■ Task item ■
Where does "佛神力故" occur in the listing? Copy every line that holds it.

■ The records ■
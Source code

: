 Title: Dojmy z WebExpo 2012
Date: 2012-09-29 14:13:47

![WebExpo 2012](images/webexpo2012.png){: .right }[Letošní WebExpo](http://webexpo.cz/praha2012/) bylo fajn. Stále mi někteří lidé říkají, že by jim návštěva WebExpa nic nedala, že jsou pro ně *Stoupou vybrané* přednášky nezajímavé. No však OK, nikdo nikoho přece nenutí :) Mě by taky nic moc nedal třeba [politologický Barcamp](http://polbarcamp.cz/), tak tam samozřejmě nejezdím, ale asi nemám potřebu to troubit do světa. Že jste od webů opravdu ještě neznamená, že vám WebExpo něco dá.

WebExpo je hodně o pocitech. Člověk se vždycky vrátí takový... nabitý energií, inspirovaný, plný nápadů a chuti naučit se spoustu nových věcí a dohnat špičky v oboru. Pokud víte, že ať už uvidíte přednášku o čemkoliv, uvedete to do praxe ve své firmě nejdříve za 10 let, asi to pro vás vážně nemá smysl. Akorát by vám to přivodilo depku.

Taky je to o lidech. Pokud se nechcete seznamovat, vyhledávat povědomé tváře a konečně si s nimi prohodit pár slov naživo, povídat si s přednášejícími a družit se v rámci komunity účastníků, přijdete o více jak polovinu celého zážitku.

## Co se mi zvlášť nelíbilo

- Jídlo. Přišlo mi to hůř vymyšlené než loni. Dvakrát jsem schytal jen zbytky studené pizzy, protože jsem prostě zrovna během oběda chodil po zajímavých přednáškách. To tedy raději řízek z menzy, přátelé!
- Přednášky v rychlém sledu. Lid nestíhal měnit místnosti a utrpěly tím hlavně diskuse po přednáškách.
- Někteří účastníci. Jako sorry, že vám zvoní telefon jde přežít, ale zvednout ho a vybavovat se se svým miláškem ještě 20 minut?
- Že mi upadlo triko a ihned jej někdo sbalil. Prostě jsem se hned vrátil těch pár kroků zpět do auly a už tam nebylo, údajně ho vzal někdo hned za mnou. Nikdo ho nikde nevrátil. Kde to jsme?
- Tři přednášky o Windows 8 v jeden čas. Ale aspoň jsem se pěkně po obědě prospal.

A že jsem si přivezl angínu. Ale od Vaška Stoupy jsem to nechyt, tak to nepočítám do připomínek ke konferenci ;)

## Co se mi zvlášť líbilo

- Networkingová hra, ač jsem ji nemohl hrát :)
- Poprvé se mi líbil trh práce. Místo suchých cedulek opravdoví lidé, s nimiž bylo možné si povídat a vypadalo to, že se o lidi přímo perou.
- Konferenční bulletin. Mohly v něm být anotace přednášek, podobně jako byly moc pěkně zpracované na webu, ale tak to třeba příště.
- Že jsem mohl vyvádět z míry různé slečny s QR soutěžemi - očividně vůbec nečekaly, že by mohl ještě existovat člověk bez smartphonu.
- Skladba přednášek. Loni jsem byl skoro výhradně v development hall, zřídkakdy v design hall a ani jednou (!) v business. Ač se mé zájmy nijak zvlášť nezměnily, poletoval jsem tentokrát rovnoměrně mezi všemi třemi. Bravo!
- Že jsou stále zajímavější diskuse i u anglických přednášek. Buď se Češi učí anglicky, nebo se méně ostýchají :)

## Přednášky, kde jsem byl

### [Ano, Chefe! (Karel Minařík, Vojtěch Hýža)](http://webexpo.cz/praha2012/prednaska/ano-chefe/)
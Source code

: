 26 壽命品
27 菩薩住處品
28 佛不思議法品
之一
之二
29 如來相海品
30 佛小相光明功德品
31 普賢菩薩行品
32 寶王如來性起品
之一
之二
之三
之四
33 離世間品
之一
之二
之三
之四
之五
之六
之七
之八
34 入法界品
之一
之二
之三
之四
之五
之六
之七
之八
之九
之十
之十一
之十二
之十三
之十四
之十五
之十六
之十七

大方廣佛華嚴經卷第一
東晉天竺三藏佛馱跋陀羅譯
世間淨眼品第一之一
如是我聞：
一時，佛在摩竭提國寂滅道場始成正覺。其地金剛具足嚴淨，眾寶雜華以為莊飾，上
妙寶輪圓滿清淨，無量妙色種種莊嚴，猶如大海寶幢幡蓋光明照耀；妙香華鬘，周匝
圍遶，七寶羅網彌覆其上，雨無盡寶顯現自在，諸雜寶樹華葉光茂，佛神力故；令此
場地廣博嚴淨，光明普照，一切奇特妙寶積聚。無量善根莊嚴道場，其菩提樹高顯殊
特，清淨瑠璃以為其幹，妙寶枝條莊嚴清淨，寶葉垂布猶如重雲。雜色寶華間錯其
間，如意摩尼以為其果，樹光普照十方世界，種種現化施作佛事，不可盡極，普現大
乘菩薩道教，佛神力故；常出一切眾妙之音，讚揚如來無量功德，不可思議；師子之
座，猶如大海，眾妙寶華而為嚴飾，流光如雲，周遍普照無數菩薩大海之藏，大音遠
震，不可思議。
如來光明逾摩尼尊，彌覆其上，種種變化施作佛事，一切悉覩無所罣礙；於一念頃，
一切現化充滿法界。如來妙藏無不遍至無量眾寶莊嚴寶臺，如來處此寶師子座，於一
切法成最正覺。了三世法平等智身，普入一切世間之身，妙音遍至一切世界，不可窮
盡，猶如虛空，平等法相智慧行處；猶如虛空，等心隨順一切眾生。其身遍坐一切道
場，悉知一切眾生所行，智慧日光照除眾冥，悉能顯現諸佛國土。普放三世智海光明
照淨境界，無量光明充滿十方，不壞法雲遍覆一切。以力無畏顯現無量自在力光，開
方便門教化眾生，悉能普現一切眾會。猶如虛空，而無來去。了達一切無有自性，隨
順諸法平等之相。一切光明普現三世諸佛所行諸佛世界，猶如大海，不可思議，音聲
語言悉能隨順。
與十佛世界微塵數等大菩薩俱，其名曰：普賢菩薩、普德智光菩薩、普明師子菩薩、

■ Answer to the exercise ■
圍遶，七寶羅網彌覆其上，雨無盡寶顯現自在，諸雜寶樹華葉光茂，佛神力故；令此
乘菩薩道教，佛神力故；常出一切眾妙之音，讚揚如來無量功德，不可思議；師子之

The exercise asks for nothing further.